— Exercise brief —
Return the records exactly, please. Every line should match.

● ● ●

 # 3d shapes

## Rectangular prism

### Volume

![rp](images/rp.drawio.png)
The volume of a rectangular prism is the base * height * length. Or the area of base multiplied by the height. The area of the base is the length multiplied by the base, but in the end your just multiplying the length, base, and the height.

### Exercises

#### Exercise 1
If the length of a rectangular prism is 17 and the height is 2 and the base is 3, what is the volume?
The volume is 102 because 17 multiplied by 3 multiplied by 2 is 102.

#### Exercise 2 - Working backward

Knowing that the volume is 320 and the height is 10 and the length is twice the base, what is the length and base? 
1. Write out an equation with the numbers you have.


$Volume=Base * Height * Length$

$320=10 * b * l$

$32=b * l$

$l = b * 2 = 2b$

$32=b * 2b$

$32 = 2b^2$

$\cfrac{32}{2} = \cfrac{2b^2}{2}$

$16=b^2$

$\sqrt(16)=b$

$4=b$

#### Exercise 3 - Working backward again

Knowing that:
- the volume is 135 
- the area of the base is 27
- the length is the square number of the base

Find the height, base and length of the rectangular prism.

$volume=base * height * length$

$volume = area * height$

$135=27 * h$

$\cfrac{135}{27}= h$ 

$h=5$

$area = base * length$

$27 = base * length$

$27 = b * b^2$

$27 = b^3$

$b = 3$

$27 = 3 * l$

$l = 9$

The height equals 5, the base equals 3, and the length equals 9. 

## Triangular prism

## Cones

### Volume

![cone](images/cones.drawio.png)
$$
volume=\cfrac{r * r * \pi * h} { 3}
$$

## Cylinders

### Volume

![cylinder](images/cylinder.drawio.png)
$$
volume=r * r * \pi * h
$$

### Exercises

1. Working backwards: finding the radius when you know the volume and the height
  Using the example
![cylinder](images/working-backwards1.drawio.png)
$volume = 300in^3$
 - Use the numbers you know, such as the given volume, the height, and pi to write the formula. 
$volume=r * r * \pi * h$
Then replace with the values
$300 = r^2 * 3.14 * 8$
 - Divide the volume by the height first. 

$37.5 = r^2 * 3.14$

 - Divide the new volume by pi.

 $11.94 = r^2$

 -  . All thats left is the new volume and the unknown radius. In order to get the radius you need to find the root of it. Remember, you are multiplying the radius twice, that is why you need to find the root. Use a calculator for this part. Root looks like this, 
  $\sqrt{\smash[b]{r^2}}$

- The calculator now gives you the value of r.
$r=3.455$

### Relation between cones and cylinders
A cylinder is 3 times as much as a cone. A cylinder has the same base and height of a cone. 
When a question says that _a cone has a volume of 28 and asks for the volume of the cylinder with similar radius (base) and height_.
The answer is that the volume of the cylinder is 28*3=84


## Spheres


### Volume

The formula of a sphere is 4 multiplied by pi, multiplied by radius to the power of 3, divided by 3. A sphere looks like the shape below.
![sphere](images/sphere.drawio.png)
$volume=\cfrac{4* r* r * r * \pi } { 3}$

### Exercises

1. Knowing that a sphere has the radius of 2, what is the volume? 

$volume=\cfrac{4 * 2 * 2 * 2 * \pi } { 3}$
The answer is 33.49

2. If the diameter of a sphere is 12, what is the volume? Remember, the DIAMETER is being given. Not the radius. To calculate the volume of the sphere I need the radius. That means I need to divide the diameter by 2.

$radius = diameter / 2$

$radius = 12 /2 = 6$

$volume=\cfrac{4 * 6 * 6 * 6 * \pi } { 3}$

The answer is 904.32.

● ● ●

— Task answer —
 # 3d shapes

## Rectangular prism

### Volume

![rp](images/rp.drawio.png)
The volume of a rectangular prism is the base * height * length. Or the area of base multiplied by the height. The area of the base is the length multiplied by the base, but in the end your just multiplying the length, base, and the height.

### Exercises

#### Exercise 1
If the length of a rectangular prism is 17 and the height is 2 and the base is 3, what is the volume?
The volume is 102 because 17 multiplied by 3 multiplied by 2 is 102.

#### Exercise 2 - Working backward

Knowing that the volume is 320 and the height is 10 and the length is twice the base, what is the length and base? 
1. Write out an equation with the numbers you have.


$Volume=Base * Height * Length$

$320=10 * b * l$

$32=b * l$

$l = b * 2 = 2b$

$32=b * 2b$

$32 = 2b^2$

$\cfrac{32}{2} = \cfrac{2b^2}{2}$

$16=b^2$

$\sqrt(16)=b$

$4=b$

#### Exercise 3 - Working backward again

Knowing that:
- the volume is 135 
- the area of the base is 27
- the length is the square number of the base

Find the height, base and length of the rectangular prism.

$volume=base * height * length$

$volume = area * height$

$135=27 * h$

$\cfrac{135}{27}= h$ 

$h=5$

$area = base * length$

$27 = base * length$

$27 = b * b^2$

$27 = b^3$

$b = 3$

$27 = 3 * l$

$l = 9$

The height equals 5, the base equals 3, and the length equals 9. 

## Triangular prism

## Cones

### Volume

![cone](images/cones.drawio.png)
$$
volume=\cfrac{r * r * \pi * h} { 3}
$$

## Cylinders

### Volume

![cylinder](images/cylinder.drawio.png)
$$
volume=r * r * \pi * h
$$

### Exercises

1. Working backwards: finding the radius when you know the volume and the height
  Using the example
![cylinder](images/working-backwards1.drawio.png)
$volume = 300in^3$
 - Use the numbers you know, such as the given volume, the height, and pi to write the formula. 
$volume=r * r * \pi * h$
Then replace with the values
$300 = r^2 * 3.14 * 8$
 - Divide the volume by the height first. 

$37.5 = r^2 * 3.14$

 - Divide the new volume by pi.

 $11.94 = r^2$

 -  . All thats left is the new volume and the unknown radius. In order to get the radius you need to find the root of it. Remember, you are multiplying the radius twice, that is why you need to find the root. Use a calculator for this part. Root looks like this, 
  $\sqrt{\smash[b]{r^2}}$

- The calculator now gives you the value of r.
$r=3.455$

### Relation between cones and cylinders
A cylinder is 3 times as much as a cone. A cylinder has the same base and height of a cone. 
When a question says that _a cone has a volume of 28 and asks for the volume of the cylinder with similar radius (base) and height_.
The answer is that the volume of the cylinder is 28*3=84


## Spheres


### Volume

The formula of a sphere is 4 multiplied by pi, multiplied by radius to the power of 3, divided by 3. A sphere looks like the shape below.
![sphere](images/sphere.drawio.png)
$volume=\cfrac{4* r* r * r * \pi } { 3}$

### Exercises

1. Knowing that a sphere has the radius of 2, what is the volume? 

$volume=\cfrac{4 * 2 * 2 * 2 * \pi } { 3}$
The answer is 33.49

2. If the diameter of a sphere is 12, what is the volume? Remember, the DIAMETER is being given. Not the radius. To calculate the volume of the sphere I need the radius. That means I need to divide the diameter by 2.

$radius = diameter / 2$

$radius = 12 /2 = 6$

$volume=\cfrac{4 * 6 * 6 * 6 * \pi } { 3}$

The answer is 904.32.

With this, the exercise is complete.